"Dove andremo a germogliare?".
"Chissà?".
"Solo il vento lo sa".
Un
mattino il soffione fu afferrato dalle dita invisibili e forti del
vento. I semi partirono attaccati al loro piccolo paracadute e volarono
via, ghermiti dalla corrente d'aria.
"Addio... addio", si salutavano i piccoli semi.
Mentre
la maggioranza atterrava nella buona terra degli orti e dei prati, uno,
il più piccolo di tutti, fece un volo molto breve e finì in una
screpolatura del cemento di un marciapiede. C'era un pizzico di polvere
depositato dal vento e dalla pioggia, così meschino in confronto alla
buona terra grassa del prato.
"Ma è tutta mia!", si disse il semino. Senza pensarci due volte, si rannicchiò ben bene e cominciò subito a lavorare di radici.
Davanti
alla screpolatura nel cemento c'era una panchina sbilenca e
scarabocchiata. Proprio su quella panchina si sedeva spesso un giovane.

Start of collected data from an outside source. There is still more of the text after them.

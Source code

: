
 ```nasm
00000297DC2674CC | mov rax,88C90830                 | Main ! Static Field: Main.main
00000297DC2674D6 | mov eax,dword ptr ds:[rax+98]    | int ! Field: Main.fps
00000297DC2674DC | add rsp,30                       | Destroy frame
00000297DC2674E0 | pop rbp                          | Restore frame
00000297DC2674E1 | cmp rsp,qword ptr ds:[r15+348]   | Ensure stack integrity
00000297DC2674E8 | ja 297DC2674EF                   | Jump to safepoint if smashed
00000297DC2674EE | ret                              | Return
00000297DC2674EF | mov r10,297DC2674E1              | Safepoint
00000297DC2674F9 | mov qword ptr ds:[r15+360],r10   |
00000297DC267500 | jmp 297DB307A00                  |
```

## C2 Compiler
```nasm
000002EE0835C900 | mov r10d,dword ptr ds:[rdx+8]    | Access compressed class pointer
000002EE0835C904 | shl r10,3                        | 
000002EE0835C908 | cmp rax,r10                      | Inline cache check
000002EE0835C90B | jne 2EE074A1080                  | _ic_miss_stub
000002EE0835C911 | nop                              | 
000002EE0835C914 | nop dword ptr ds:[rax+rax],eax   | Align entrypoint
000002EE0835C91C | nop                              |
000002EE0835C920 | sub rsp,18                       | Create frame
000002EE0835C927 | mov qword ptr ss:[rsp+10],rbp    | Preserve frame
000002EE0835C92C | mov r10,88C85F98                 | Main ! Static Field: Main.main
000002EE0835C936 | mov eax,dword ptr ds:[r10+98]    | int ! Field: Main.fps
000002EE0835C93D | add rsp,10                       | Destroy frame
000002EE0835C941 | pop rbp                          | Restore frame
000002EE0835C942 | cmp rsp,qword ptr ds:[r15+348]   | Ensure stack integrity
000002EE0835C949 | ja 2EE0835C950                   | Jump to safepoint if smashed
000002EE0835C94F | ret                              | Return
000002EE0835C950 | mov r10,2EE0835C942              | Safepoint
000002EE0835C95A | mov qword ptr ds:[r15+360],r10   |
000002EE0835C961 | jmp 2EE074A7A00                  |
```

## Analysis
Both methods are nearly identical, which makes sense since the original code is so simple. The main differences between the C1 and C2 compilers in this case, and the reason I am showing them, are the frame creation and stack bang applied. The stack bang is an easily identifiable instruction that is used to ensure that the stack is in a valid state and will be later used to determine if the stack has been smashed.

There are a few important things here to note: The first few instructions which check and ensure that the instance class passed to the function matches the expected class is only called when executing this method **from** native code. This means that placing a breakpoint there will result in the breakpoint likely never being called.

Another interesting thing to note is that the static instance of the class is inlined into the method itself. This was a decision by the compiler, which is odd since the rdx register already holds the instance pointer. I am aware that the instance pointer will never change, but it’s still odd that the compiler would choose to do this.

Era un giovane dall'aria tormentata e lo sguardo inquieto. Nubi nere gli
pesavano sul cuore e le sue mani erano sempre strette a pugno.
Quando
vide due foglioline dentate verde tenero che si aprivano la strada nel
cemento. Rise amaramente: "Non ce la farai! Sei come me!", e con un
piede le calpestò.
Ma il giorno dopo vide che le foglie si erano rialzate ed erano diventate quattro.
Da
quel momento non riuscì più a distogliere gli occhi dalla testarda
coraggiosa pianticella. Dopo qualche giorno spuntò il fiore, giallo
brillante, come un grido di felicità.
Per
la prima volta dopo tanto tempo il giovane avvilito sentì che il
risentimento e l'amarezza che gli pesavano sul cuore cominciavano a
sciogliersi. Rialzò la testa e respirò a pieni polmoni. Diede un gran
pugno sullo schienale della panchina e gridò: "Ma certo! Ce la possiamo
fare!".
Aveva voglia di piangere e di ridere. Sfiorò con le dita la testolina gialla del fiore.
Le
piante sentono l'amore e la bontà degli esseri umani. Per il piccolo e
coraggioso Dente di Leone la carezza del giovane fu la cosa più bella
della vita.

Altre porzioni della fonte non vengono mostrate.